• [WORK TASK]: Images in the data are to be skipped, while every line is restated exactly as written.

+---+

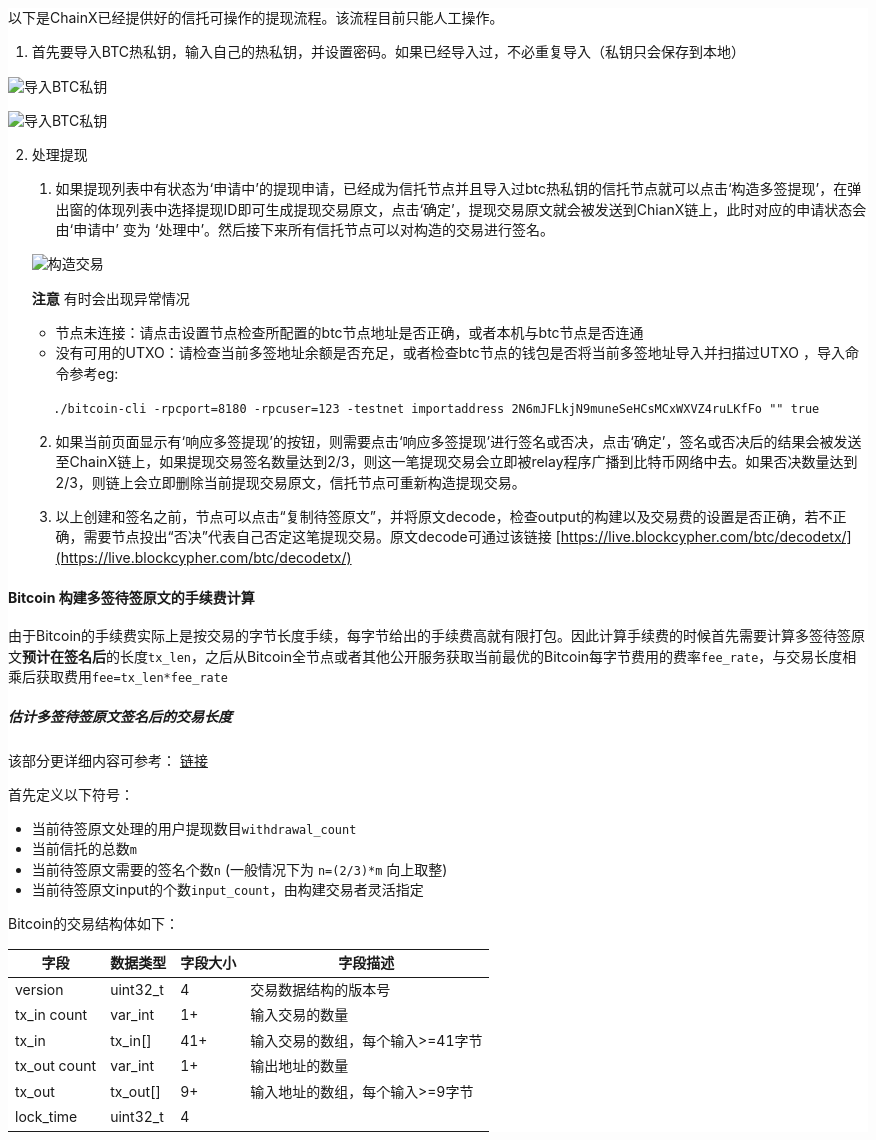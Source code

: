 以下是ChainX已经提供好的信托可操作的提现流程。该流程目前只能人工操作。

1. 首先要导入BTC热私钥，输入自己的热私钥，并设置密码。如果已经导入过，不必重复导入（私钥只会保存到本地）

  ![导入BTC私钥](https://github.com/chainx-org/images/blob/master/import-privatekey1.png)

  ![导入BTC私钥](https://github.com/chainx-org/images/blob/master/import-privatekey2.png)  

2. 处理提现

   1. 如果提现列表中有状态为‘申请中’的提现申请，已经成为信托节点并且导入过btc热私钥的信托节点就可以点击‘构造多签提现’，在弹出窗的体现列表中选择提现ID即可生成提现交易原文，点击‘确定’，提现交易原文就会被发送到ChianX链上，此时对应的申请状态会由‘申请中’ 变为 ‘处理中’。然后接下来所有信托节点可以对构造的交易进行签名。

     ![构造交易](https://github.com/chainx-org/images/blob/master/create-withdraw-tx.png)

      **注意** 有时会出现异常情况

   - 节点未连接：请点击设置节点检查所配置的btc节点地址是否正确，或者本机与btc节点是否连通
   - 没有可用的UTXO：请检查当前多签地址余额是否充足，或者检查btc节点的钱包是否将当前多签地址导入并扫描过UTXO ，导入命令参考eg:

   ```shell
      ./bitcoin-cli -rpcport=8180 -rpcuser=123 -testnet importaddress 2N6mJFLkjN9muneSeHCsMCxWXVZ4ruLKfFo "" true
   ```

   2. 如果当前页面显示有‘响应多签提现’的按钮，则需要点击‘响应多签提现’进行签名或否决，点击‘确定’，签名或否决后的结果会被发送至ChainX链上，如果提现交易签名数量达到2/3，则这一笔提现交易会立即被relay程序广播到比特币网络中去。如果否决数量达到2/3，则链上会立即删除当前提现交易原文，信托节点可重新构造提现交易。

   3. 以上创建和签名之前，节点可以点击“复制待签原文”，并将原文decode，检查output的构建以及交易费的设置是否正确，若不正确，需要节点投出“否决”代表自己否定这笔提现交易。原文decode可通过该链接 [https://live.blockcypher.com/btc/decodetx/](https://live.blockcypher.com/btc/decodetx/)

#### Bitcoin 构建多签待签原文的手续费计算

由于Bitcoin的手续费实际上是按交易的字节长度手续，每字节给出的手续费高就有限打包。因此计算手续费的时候首先需要计算多签待签原文**预计在签名后**的长度`tx_len`，之后从Bitcoin全节点或者其他公开服务获取当前最优的Bitcoin每字节费用的费率`fee_rate`，与交易长度相乘后获取费用`fee=tx_len*fee_rate`

##### 估计多签待签原文签名后的交易长度

该部分更详细内容可参考： [链接](https://www.soroushjp.com/2014/12/20/bitcoin-multisig-the-hard-way-understanding-raw-multisignature-bitcoin-transactions/)

首先定义以下符号：

* 当前待签原文处理的用户提现数目`withdrawal_count`
* 当前信托的总数`m`
* 当前待签原文需要的签名个数`n` (一般情况下为 `n=(2/3)*m` 向上取整)
* 当前待签原文input的个数`input_count`，由构建交易者灵活指定

Bitcoin的交易结构体如下：

| 字段         | 数据类型 | 字段大小 | 字段描述                         |
| ------------ | -------- | -------- | -------------------------------- |
| version      | uint32_t | 4        | 交易数据结构的版本号             |
| tx_in count  | var_int  | 1+       | 输入交易的数量                   |
| tx_in        | tx_in[]  | 41+      | 输入交易的数组，每个输入>=41字节 |
| tx_out count | var_int  | 1+       | 输出地址的数量                   |
| tx_out       | tx_out[] | 9+       | 输入地址的数组，每个输入>=9字节  |
| lock_time    | uint32_t | 4        |                                  |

+---+

• [REPLY TO THE TASK]:
Source code

: 以下是ChainX已经提供好的信托可操作的提现流程。该流程目前只能人工操作。

1. 首先要导入BTC热私钥，输入自己的热私钥，并设置密码。如果已经导入过，不必重复导入（私钥只会保存到本地）

  ![导入BTC私钥](https://github.com/chainx-org/images/blob/master/import-privatekey1.png)

  ![导入BTC私钥](https://github.com/chainx-org/images/blob/master/import-privatekey2.png)  

2. 处理提现

   1. 如果提现列表中有状态为‘申请中’的提现申请，已经成为信托节点并且导入过btc热私钥的信托节点就可以点击‘构造多签提现’，在弹出窗的体现列表中选择提现ID即可生成提现交易原文，点击‘确定’，提现交易原文就会被发送到ChianX链上，此时对应的申请状态会由‘申请中’ 变为 ‘处理中’。然后接下来所有信托节点可以对构造的交易进行签名。

     ![构造交易](https://github.com/chainx-org/images/blob/master/create-withdraw-tx.png)

      **注意** 有时会出现异常情况

   - 节点未连接：请点击设置节点检查所配置的btc节点地址是否正确，或者本机与btc节点是否连通
   - 没有可用的UTXO：请检查当前多签地址余额是否充足，或者检查btc节点的钱包是否将当前多签地址导入并扫描过UTXO ，导入命令参考eg:

   ```shell
      ./bitcoin-cli -rpcport=8180 -rpcuser=123 -testnet importaddress 2N6mJFLkjN9muneSeHCsMCxWXVZ4ruLKfFo "" true
   ```

   2. 如果当前页面显示有‘响应多签提现’的按钮，则需要点击‘响应多签提现’进行签名或否决，点击‘确定’，签名或否决后的结果会被发送至ChainX链上，如果提现交易签名数量达到2/3，则这一笔提现交易会立即被relay程序广播到比特币网络中去。如果否决数量达到2/3，则链上会立即删除当前提现交易原文，信托节点可重新构造提现交易。

   3. 以上创建和签名之前，节点可以点击“复制待签原文”，并将原文decode，检查output的构建以及交易费的设置是否正确，若不正确，需要节点投出“否决”代表自己否定这笔提现交易。原文decode可通过该链接 [https://live.blockcypher.com/btc/decodetx/](https://live.blockcypher.com/btc/decodetx/)

#### Bitcoin 构建多签待签原文的手续费计算

由于Bitcoin的手续费实际上是按交易的字节长度手续，每字节给出的手续费高就有限打包。因此计算手续费的时候首先需要计算多签待签原文**预计在签名后**的长度`tx_len`，之后从Bitcoin全节点或者其他公开服务获取当前最优的Bitcoin每字节费用的费率`fee_rate`，与交易长度相乘后获取费用`fee=tx_len*fee_rate`

##### 估计多签待签原文签名后的交易长度

该部分更详细内容可参考： [链接](https://www.soroushjp.com/2014/12/20/bitcoin-multisig-the-hard-way-understanding-raw-multisignature-bitcoin-transactions/)

首先定义以下符号：

* 当前待签原文处理的用户提现数目`withdrawal_count`
* 当前信托的总数`m`
* 当前待签原文需要的签名个数`n` (一般情况下为 `n=(2/3)*m` 向上取整)
* 当前待签原文input的个数`input_count`，由构建交易者灵活指定

Bitcoin的交易结构体如下：

| 字段         | 数据类型 | 字段大小 | 字段描述                         |
| ------------ | -------- | -------- | -------------------------------- |
| version      | uint32_t | 4        | 交易数据结构的版本号             |
| tx_in count  | var_int  | 1+       | 输入交易的数量                   |
| tx_in        | tx_in[]  | 41+      | 输入交易的数组，每个输入>=41字节 |
| tx_out count | var_int  | 1+       | 输出地址的数量                   |
| tx_out       | tx_out[] | 9+       | 输入地址的数组，每个输入>=9字节  |
| lock_time    | uint32_t | 4        |                                  |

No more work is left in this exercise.